Bill graduated from Diablo Valley College (Pleasant Hill, CA) in 1959 with an Associate of Arts Degree. In 1961 he elected to attend one of this country’s oldest aviation schools – Spartan School of Aeronautics in Tulsa, OK. At Spartan he received advanced ground school training, flight training for Commercial Pilot and the Instrument Rating. His first solo flight was on 8/02/1961 from Tulsa Intl. to Riverside Airport.
After graduating from Spartan School of Aeronautics, Bill was employed at Skyways Fight Services in Troutdale, Oregon as a contract pilot and flight instructor. He formed a group for teenagers called “SkyTeens” and several of the members eventually had careers in Aviation.
Bill fulfilled the military commitment common to his era by serving in the US Army. He was honorably discharged September 30, 1963. His citations include Expert Marksman designation.
Bill was employed by Northwest Orient Airlines as a pilot from September 13, 1965 to August 28,1994. During his career with NWA, Bill flew the Boeing 707 (720/320) as co-pilot and was type-rated as Captain (Airline Transport Certificate) on Boeing 727, the Douglas DC-10-40, and the classic Boeing 747. He was also an FAA certified flight instructor, a Flight Engineer, and FAA certified ground instructor.
Bill other achievements were extensive. He was certified by Northwest Society of Professional Hypnotists in 1979, as a Clinical Hypnotherapist by the Washington School of Professional Hypnosis, and in 1981 certified as a Certified Practitioner in Art of Neurolinguistic Programming.
Philatelist (stamp collecting) was a major interest of Bill’s. He was a noted Philatelist and expert on the stamps of the Shanghai Local Post System in China. He edited and published Dr. Wei Liang Chow’s book “Shanghai Large Dragons, The First Issue of the Shanghai Local Post”, which was published in 1996. He also received numerous National and International awards for his various exhibits of the Local Issues of the Shanghai Local Post System, also known as Treaty Port Stamps, which were his enduring passion as a collector, forming one of the finer collections of that material worldwide.
In 2019 Bill received a 50-year membership medallion from the American Philatelic Society; in addition, he was a long time member of the China Stamp Society, the China Philatelic Society of London, and the Collectors Club of New York. He was also a member of the American Association of Philatelic Exhibitors and a member of the Sports Philately International. Special awards included 1969 Apex Oregon First Place, and 1999 Art on Stamps Vermeil Award.

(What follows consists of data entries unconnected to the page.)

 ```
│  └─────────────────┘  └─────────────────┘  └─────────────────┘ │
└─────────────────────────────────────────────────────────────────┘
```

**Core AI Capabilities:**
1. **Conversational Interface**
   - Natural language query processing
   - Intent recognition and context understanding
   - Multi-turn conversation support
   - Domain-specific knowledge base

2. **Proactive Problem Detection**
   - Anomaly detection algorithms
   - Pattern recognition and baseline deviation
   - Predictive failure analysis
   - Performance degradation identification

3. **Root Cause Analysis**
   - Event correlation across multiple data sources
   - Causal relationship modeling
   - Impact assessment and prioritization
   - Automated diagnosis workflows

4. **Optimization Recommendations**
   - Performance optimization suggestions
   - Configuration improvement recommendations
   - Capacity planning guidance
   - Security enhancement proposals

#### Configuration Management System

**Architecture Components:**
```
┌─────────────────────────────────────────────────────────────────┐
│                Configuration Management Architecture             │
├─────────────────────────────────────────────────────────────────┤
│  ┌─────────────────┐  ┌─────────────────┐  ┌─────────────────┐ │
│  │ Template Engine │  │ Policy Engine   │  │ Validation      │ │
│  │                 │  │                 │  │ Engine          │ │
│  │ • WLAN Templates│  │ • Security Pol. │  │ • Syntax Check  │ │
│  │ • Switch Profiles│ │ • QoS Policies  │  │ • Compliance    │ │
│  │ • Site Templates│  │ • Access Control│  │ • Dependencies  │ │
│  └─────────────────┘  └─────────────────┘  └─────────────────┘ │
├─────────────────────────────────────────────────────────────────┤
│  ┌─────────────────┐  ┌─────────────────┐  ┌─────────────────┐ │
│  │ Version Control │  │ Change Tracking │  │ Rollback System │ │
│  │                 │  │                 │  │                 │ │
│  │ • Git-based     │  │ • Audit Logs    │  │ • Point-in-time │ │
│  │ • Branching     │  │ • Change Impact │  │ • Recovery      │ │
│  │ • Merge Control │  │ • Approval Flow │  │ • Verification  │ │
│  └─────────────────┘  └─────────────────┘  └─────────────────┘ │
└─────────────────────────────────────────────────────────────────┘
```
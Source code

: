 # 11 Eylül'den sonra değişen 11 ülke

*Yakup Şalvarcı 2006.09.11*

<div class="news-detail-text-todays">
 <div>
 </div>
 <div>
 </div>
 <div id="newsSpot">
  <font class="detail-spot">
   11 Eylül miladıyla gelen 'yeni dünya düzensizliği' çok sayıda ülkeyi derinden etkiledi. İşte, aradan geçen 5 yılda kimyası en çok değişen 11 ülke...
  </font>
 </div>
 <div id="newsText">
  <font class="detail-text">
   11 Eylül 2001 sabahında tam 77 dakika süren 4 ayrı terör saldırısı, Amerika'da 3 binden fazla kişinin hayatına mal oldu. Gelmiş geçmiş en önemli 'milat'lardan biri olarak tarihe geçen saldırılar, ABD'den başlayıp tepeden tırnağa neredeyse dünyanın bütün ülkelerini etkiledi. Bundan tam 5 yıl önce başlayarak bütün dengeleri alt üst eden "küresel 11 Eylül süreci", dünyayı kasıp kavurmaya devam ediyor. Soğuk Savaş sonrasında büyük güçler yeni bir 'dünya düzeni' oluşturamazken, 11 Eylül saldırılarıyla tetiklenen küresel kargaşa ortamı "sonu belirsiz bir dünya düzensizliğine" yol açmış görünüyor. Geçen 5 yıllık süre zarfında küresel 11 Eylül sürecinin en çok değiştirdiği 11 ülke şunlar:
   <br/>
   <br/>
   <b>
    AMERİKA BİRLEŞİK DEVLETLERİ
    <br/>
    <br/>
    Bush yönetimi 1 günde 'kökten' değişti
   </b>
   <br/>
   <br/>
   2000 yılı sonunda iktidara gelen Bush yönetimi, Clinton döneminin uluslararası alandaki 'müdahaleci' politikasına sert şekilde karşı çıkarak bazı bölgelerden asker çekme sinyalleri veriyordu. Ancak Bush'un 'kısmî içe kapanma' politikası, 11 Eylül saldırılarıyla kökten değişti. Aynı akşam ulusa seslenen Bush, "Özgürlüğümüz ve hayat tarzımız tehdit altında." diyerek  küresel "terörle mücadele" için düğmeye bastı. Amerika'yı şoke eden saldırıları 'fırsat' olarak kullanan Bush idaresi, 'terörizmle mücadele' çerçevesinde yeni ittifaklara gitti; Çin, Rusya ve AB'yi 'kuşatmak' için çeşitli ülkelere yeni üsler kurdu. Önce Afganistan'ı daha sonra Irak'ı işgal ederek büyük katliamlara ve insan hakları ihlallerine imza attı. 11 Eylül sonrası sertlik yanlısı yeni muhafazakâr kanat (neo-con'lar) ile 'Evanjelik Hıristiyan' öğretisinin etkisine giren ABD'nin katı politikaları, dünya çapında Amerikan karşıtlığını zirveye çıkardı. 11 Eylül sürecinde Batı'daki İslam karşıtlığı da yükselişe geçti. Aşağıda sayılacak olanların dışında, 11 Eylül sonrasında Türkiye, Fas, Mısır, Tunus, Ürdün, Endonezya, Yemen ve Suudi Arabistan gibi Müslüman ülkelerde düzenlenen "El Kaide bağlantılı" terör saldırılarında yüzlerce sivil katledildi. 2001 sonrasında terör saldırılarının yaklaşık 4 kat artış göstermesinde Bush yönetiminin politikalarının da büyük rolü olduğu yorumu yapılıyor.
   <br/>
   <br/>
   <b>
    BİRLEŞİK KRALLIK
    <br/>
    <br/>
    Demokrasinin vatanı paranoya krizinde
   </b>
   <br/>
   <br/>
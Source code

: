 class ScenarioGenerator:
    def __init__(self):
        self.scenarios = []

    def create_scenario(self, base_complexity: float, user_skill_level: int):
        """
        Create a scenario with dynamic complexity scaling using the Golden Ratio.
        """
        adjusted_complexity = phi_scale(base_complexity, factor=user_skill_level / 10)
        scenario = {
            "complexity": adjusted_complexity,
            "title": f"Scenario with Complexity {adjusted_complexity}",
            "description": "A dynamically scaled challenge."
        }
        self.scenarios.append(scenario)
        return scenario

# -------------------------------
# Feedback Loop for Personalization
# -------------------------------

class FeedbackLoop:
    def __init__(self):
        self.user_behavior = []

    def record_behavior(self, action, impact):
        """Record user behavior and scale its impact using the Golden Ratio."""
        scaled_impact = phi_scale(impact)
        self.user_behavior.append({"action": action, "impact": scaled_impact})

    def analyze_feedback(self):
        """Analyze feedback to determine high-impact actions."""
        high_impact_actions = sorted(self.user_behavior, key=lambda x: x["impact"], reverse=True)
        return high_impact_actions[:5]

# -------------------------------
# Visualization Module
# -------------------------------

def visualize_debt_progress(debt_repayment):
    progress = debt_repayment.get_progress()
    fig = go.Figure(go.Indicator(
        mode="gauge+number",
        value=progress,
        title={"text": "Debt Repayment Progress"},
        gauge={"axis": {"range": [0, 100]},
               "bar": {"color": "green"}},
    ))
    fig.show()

The Far East fascinated Bill. He mastered a little fluency in Japanese as well as some Chinese. Bill sponsored three Foreign students from Japan over a period from 1966 through 2000. He also enjoyed propagating and developing Satsuki azalea Bonsai in his greenhouse, a skill he learned from a Bonsai master while on layovers in Japan.
In an athletic endeavor not common to pilots, Bill was a Fencing competitor and coach for most of his adult life. Into his eighth decade Bill was a Life Member of the United States Fencing Association (USFA). In addition, he was a member of the Atlanta Fencer’s Club, the Minneapolis Minnesota Fencing Club where he was awarded the Nobleman Award for Swordsmanship at the Minnesota Renaissance Festival (MCMLXXVI).
He was team manager for the United States Jr. World Fencing Championships in Mexico City in 1974. Bill sponsored and coached the Des Moines (WA) Boys Club Cavaliers; Grand Ronde Fencing Club in La Grande, Oregon; Fencibles Fencing Club in Bend, Oregon; and coached fencers at the High Desert Fencing Club in Bend, Oregon. His greatest thrill was receiving a Coach’s Medal from the USFA in 2019 when one of his students won the Youth 14 Men’s Epee National Championship in Salt Lake City, UT.
Social skills were Bill’s strong suit. He was an active member of several Masonic Lodge’s in the Pacific Northwest and held leadership roles in those lodges.
In his early years Bill played the guitar, banjo, and was a square dance caller. He participated in team roping, raised a National Champion Foundation Quarter Horse cutting mare “Smokey Doc Hancock”, and raised Wagyu cattle.
He was also noted to always have a Samoyed dog name “Timber” and was up to Timber #7 at the time of his death.
In his youth, Bill was nicknamed “Busyman” and he certainly earned that name!
Bill is survived by his children Eric Shanin, Ciel Kullman Glover, Amanda Kullman Stevens, William R Kullman, Chele Stolka, seven grandchildren, and his wife Maureen Connolly Mack Kullman. He was predeceased by sons Daniel Kullman and Carl Kullman.
Bill is buried in the Gethsemane Catholic Cemetery, Federal Way, Washington next to his son Carl, and beloved Stepfather, Carl Coats.